I don’t even know what Twitter the company is trying to do now. They’ve done some things for harassment, some that are just common sense, but it takes them forever. They formed some advisory board, but it lacked a lot of support for the concept of free speech.
Yes, there is some value as a source of information, and live tweeting can be fun. But there is only so much news and so many live events out there to fill up your timeline and time. In the past, I’ve deactivated my account, but couldn’t pull the trigger on letting my account get deleted. This is for two main reasons. First, FOMO. Fear of missing out on something that is happening on Twitter, but that fear is long gone now. Nothing happens on Twitter only that I care about. Secondly, my ego. I had a resistance to giving up my handle that could possibly be reused in the future. As if I have a birthright to the handle “ShanePBrady” wherever I go. It’s beyond silly.

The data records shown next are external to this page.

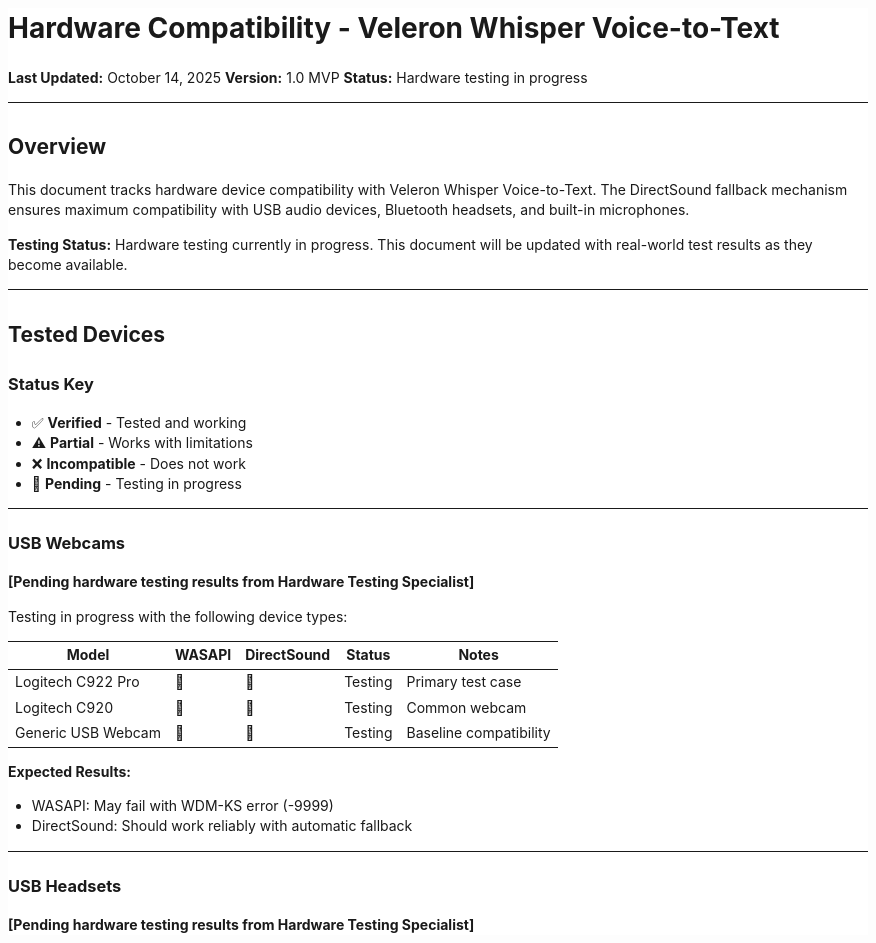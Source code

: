 # Hardware Compatibility - Veleron Whisper Voice-to-Text
**Last Updated:** October 14, 2025
**Version:** 1.0 MVP
**Status:** Hardware testing in progress

---

## Overview

This document tracks hardware device compatibility with Veleron Whisper Voice-to-Text. The DirectSound fallback mechanism ensures maximum compatibility with USB audio devices, Bluetooth headsets, and built-in microphones.

**Testing Status:** Hardware testing currently in progress. This document will be updated with real-world test results as they become available.

---

## Tested Devices

### Status Key
- ✅ **Verified** - Tested and working
- ⚠️ **Partial** - Works with limitations
- ❌ **Incompatible** - Does not work
- 🔄 **Pending** - Testing in progress

---

### USB Webcams

**[Pending hardware testing results from Hardware Testing Specialist]**

Testing in progress with the following device types:

| Model | WASAPI | DirectSound | Status | Notes |
|-------|--------|-------------|--------|-------|
| Logitech C922 Pro | 🔄 | 🔄 | Testing | Primary test case |
| Logitech C920 | 🔄 | 🔄 | Testing | Common webcam |
| Generic USB Webcam | 🔄 | 🔄 | Testing | Baseline compatibility |

**Expected Results:**
- WASAPI: May fail with WDM-KS error (-9999)
- DirectSound: Should work reliably with automatic fallback

---

### USB Headsets

**[Pending hardware testing results from Hardware Testing Specialist]**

So yesterday, while mowing my lawn, thinking about little ways, little dumb ways my ego holds me back, the simple fact that I keep an account open on a service I don’t like, because I don’t want someone else to have my name keep resonating. So today, I post this. Next Monday, I deactivate. Thirty days past that, Twitter will deactivate my account automatically, and I wash my hands of it. The gesture will affect me more than it will Twitter the company, but one has to start somewhere.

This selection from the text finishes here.